Aim of the exercise: Your answer should be every line of the records that contains the word "base".

(Stored data)
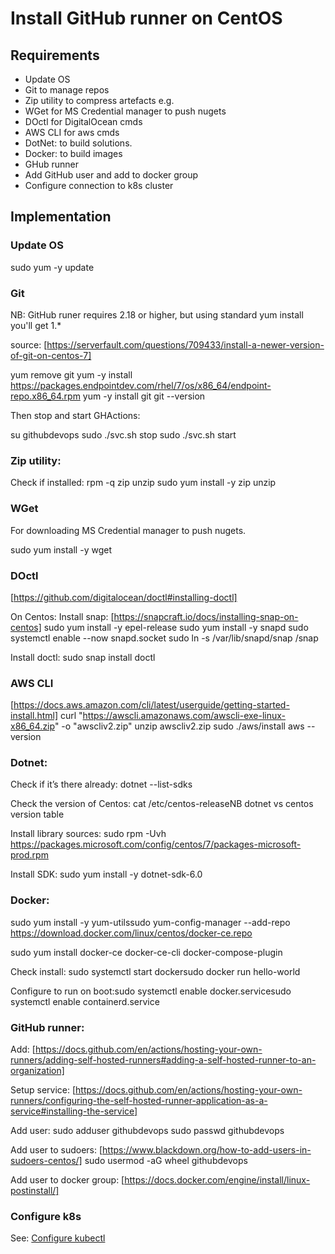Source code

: # Install GitHub runner on CentOS

## Requirements

* Update OS
* Git to manage repos
* Zip utility to compress artefacts e.g. 
* WGet for MS Credential manager to push nugets
* DOctl for DigitalOcean cmds
* AWS CLI for aws cmds
* DotNet: to build solutions.
* Docker: to build images
* GHub runner
* Add GitHub user and add to docker group
* Configure connection to k8s cluster

## Implementation

### Update OS

sudo yum -y update


### Git

NB: GitHub runer requires 2.18 or higher, but using standard yum install you'll get 1.*

source: [https://serverfault.com/questions/709433/install-a-newer-version-of-git-on-centos-7]

yum remove git
yum -y install https://packages.endpointdev.com/rhel/7/os/x86_64/endpoint-repo.x86_64.rpm
yum -y install git
git --version

Then stop and start GHActions:

su githubdevops
sudo ./svc.sh stop
sudo ./svc.sh start


### Zip utility:

Check if installed: rpm -q zip unzip
sudo yum install -y zip unzip


### WGet

For downloading MS Credential manager to push nugets.

sudo yum install -y wget


### DOctl

[https://github.com/digitalocean/doctl#installing-doctl]

On Centos:
Install snap: [https://snapcraft.io/docs/installing-snap-on-centos]
sudo yum install -y epel-release
sudo yum install -y snapd
sudo systemctl enable --now snapd.socket
sudo ln -s /var/lib/snapd/snap /snap

Install doctl:
sudo snap install doctl


### AWS CLI

[https://docs.aws.amazon.com/cli/latest/userguide/getting-started-install.html]
curl "https://awscli.amazonaws.com/awscli-exe-linux-x86_64.zip" -o "awscliv2.zip"
unzip awscliv2.zip
sudo ./aws/install
aws --version

### Dotnet:

Check if it’s there already: dotnet --list-sdks

Check the version of Centos: cat /etc/centos-releaseNB dotnet vs centos version table

Install library sources: sudo rpm -Uvh https://packages.microsoft.com/config/centos/7/packages-microsoft-prod.rpm

Install SDK: sudo yum install -y dotnet-sdk-6.0


### Docker:

sudo yum install -y yum-utilssudo yum-config-manager --add-repo https://download.docker.com/linux/centos/docker-ce.repo

sudo yum install docker-ce docker-ce-cli  docker-compose-plugin

Check install: sudo systemctl start dockersudo docker run hello-world

Configure to run on boot:sudo systemctl enable docker.servicesudo systemctl enable containerd.service


### GitHub runner:

Add: [https://docs.github.com/en/actions/hosting-your-own-runners/adding-self-hosted-runners#adding-a-self-hosted-runner-to-an-organization]

Setup service: [https://docs.github.com/en/actions/hosting-your-own-runners/configuring-the-self-hosted-runner-application-as-a-service#installing-the-service]

Add user:
sudo adduser githubdevops
sudo passwd githubdevops

Add user to sudoers: [https://www.blackdown.org/how-to-add-users-in-sudoers-centos/]
sudo usermod -aG wheel githubdevops

Add user to docker group: [https://docs.docker.com/engine/install/linux-postinstall/]


### Configure k8s

See: [Configure kubectl](kubectl-configure.md)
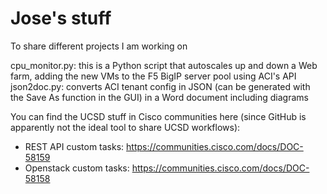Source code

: # Jose's stuff
To share different projects I am working on

cpu_monitor.py: this is a Python script that autoscales up and down a Web farm, adding the new VMs to the F5 BigIP server pool using ACI's API
json2doc.py: converts ACI tenant config in JSON (can be generated with the Save As function in the GUI) in a Word document including diagrams

You can find the UCSD stuff in Cisco communities here (since GitHub is apparently not the ideal tool to share UCSD workflows):
- REST API custom tasks: https://communities.cisco.com/docs/DOC-58159
- Openstack custom tasks: https://communities.cisco.com/docs/DOC-58158

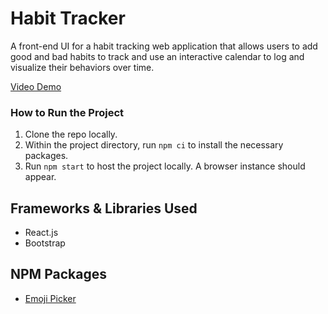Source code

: # Habit Tracker

A front-end UI for a habit tracking web application that allows users to add good and bad habits to track and use an interactive calendar to log and visualize their behaviors over time.

[Video Demo](https://youtu.be/riafowjSYQc?t=157)

### How to Run the Project
1. Clone the repo locally.
2. Within the project directory, run `npm ci` to install the necessary packages.
3. Run `npm start` to host the project locally. A browser instance should appear.


## Frameworks & Libraries Used
- React.js
- Bootstrap

## NPM Packages
- [Emoji Picker](https://www.npmjs.com/package/emoji-picker-react)
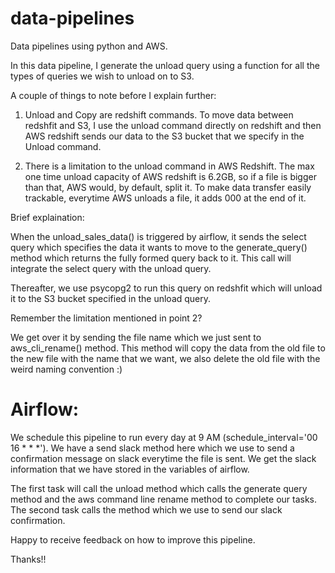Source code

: # data-pipelines
Data pipelines using python and AWS.


In this data pipeline, I generate the unload query using a function for all the types of queries we wish to unload on to S3.
 
A couple of things to note before I explain further:

1. Unload and Copy are redshift commands. To move data between redshfit and S3, I use the unload command directly on redshift and then AWS redshift sends our data to the S3 bucket that we specify in the Unload command. 

2. There is a limitation to the unload command in AWS Redshift. The max one time unload capacity of AWS redshift is 6.2GB, so if a file is bigger than that, AWS would, by default, split it. To make data transfer easily trackable, everytime AWS unloads a file, it adds 000 at the end of it. 

Brief explaination:

When the unload_sales_data() is triggered by airflow, it sends the select query which specifies the data it wants to move to the generate_query() method which returns the fully formed query back to it. This call will integrate the select query with the unload query. 

Thereafter, we use psycopg2 to run this query on redshfit which will unload it to the S3 bucket specified in the unload query.

Remember the limitation mentioned in point 2?

We get over it by sending the file name which we just sent to aws_cli_rename() method. This method will copy the data from the old file to the new file with the name that we want, we also delete the old file with the weird naming convention :)


# Airflow: 

We schedule this pipeline to run every day at 9 AM (schedule_interval='00 16 * * *'). We have a send slack method here which we use to send a confirmation message on slack everytime the file is sent. We get the slack information that we have stored in the variables of airflow.

The first task will call the unload method which calls the generate query method and the aws command line rename method to complete our tasks. 
The second task calls the method which we use to send our slack confirmation. 

Happy to receive feedback on how to improve this pipeline.

Thanks!!
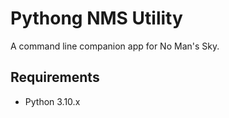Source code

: # Pythong NMS Utility

A command line companion app for No Man's Sky.

## Requirements

* Python 3.10.x
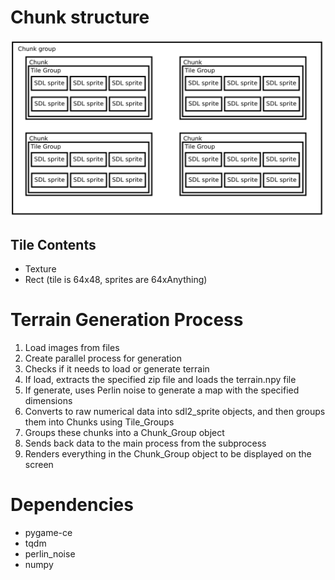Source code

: <h1>Chunk structure</h1>

![Layers diagram](https://github.com/chromegism/iso-game-revised/blob/master/readmedata/LayersDiagram.png)

<h2>Tile Contents</h2>

<ul>
    <li>Texture</li>
    <li>Rect (tile is 64x48, sprites are 64xAnything)</li>
</ul>

<h1>Terrain Generation Process</h1>

<ol>
    <li>Load images from files</li>
    <li>Create parallel process for generation</li>
    <li>Checks if it needs to load or generate terrain</li>
    <li>If load, extracts the specified zip file and loads the terrain.npy file</li>
    <li>If generate, uses Perlin noise to generate a map with the specified dimensions</li>
    <li>Converts to raw numerical data into sdl2_sprite objects, and then groups them into Chunks using Tile_Groups</li>
    <li>Groups these chunks into a Chunk_Group object</li>
    <li>Sends back data to the main process from the subprocess</li>
    <li>Renders everything in the Chunk_Group object to be displayed on the screen</li>
</ol>

<h1>Dependencies</h1>

<ul>
    <li>pygame-ce</li>
    <li>tqdm</li>
    <li>perlin_noise</li>
    <li>numpy</li>
</ul>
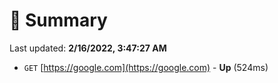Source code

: # 📖 Summary
Last updated: **2/16/2022, 3:47:27 AM**

- `GET` [https://google.com](https://google.com) - **Up** (524ms)
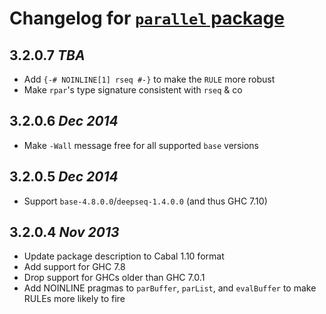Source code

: # Changelog for [`parallel` package](http://hackage.haskell.org/package/parallel)

## 3.2.0.7  *TBA*

  - Add `{-# NOINLINE[1] rseq #-}` to make the `RULE` more robust
  - Make `rpar`'s type signature consistent with `rseq` & co

## 3.2.0.6  *Dec 2014*

  - Make `-Wall` message free for all supported `base` versions

## 3.2.0.5  *Dec 2014*

  - Support `base-4.8.0.0`/`deepseq-1.4.0.0` (and thus GHC 7.10)

## 3.2.0.4  *Nov 2013*

  * Update package description to Cabal 1.10 format
  * Add support for GHC 7.8
  * Drop support for GHCs older than GHC 7.0.1
  * Add NOINLINE pragmas to `parBuffer`, `parList`, and `evalBuffer`
    to make RULEs more likely to fire
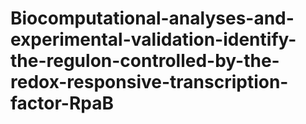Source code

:# Biocomputational-analyses-and-experimental-validation-identify-the-regulon-controlled-by-the-redox-responsive-transcription-factor-RpaB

The completed task:
  - Make `-Wall` message free for all supported `base` versions
  - Support `base-4.8.0.0`/`deepseq-1.4.0.0` (and thus GHC 7.10)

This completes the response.